Tout d’abord, Manon, à travers son témoignage, incarne une forme de résilience et de courage face aux défis liés à la santé mentale. En partageant son expérience dans un court-métrage, puis lors des échanges avec les visiteurs et visiteuses des expositions, elle a transformé un parcours personnel difficile en un projet porteur de sens. Ce processus valorise les savoirs issus du vécu et offre une manière concrète de donner la parole à celles et ceux qui se sentent isolés face à des difficultés similaires. 

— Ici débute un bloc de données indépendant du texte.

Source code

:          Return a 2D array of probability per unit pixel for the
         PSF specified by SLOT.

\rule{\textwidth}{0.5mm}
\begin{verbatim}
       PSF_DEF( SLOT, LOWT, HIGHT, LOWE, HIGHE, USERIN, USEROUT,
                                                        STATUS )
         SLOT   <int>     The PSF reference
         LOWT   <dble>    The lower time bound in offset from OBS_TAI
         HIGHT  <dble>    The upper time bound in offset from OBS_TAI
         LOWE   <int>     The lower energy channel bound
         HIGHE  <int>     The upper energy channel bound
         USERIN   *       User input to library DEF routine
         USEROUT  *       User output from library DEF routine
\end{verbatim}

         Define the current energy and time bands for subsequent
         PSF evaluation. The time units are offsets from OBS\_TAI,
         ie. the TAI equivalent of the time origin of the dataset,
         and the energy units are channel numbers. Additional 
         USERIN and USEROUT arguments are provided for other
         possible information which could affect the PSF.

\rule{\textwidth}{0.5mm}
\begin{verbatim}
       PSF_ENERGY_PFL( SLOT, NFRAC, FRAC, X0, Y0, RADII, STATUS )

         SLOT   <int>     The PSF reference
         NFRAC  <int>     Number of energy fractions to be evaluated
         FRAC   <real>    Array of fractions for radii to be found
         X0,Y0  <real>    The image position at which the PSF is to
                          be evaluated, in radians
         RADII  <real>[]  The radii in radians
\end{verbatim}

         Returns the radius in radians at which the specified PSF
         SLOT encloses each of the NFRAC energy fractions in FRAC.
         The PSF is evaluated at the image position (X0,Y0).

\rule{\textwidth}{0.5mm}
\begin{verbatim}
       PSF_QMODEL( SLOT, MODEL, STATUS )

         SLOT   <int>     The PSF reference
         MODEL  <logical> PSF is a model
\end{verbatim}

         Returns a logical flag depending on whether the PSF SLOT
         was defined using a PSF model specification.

Pour les personnes concernées par des troubles psychiques ou des parcours marqués par des traumatismes, témoigner peut être une source précieuse d’espoir et de réconfort. Cela humanise les luttes invisibles propres à la santé mentale et montre que le rétablissement – même partiel – est possible. Les expositions et le film L’Aurore d’un espoir ont donné à chacune et chacun un moyen de se reconnaître, de se sentir moins seul et parfois même de découvrir de nouvelles ressources pour avancer. L’art, utilisé comme outil dans ce processus, peut offrir une forme de soutien thérapeutique et ouvrir des perspectives inattendues.

« Je suis très heureux d’avoir trouvé votre invitation. J’ai trouvé votre présentation pertinente, à la fois pour mon propre travail, mais aussi personnellement ! Je suis heureux d’être venu. »

Ces initiatives ne profitent pas seulement aux personnes directement touchées : elles sont une opportunité pour le grand public de mieux comprendre les enjeux de la santé mentale, de développer de l’empathie et de contribuer ainsi à réduire la stigmatisation. En découvrant des récits de vie authentiques, il devient plus facile d’identifier les signaux de détresse chez ses proches et de savoir comment les accompagner. 

Les échanges proposés par ProSam offrent également une richesse particulière aux professionnelles et professionnels de la santé et du social. Le partage d’expérience vient compléter l’approche clinique, en apportant une compréhension fine des ressentis, des besoins et des attentes des personnes qui vivent ces situations. Ces témoignages éclairent la manière dont les parcours de vie influencent les trajectoires de soins et le processus de rétablissement. 

En conclusion, l’approche communautaire portée par ProSam, qui mobilise l’art comme vecteur de prévention, a démontré toute sa pertinence. Elle permet de transmettre des messages profonds d’une manière vivante et engageante. Les expositions à Bulle, Lausanne, et leur diffusion jusqu’au Canada montrent à quel point cette démarche peut générer une forte implication émotionnelle. Cela favorise la mémorisation des messages de prévention et renforce l’impact des actions menées. En développant cette expertise, ProSam contribue à faire du partage d’expérience un véritable levier de transformation, à la fois individuelle et collective.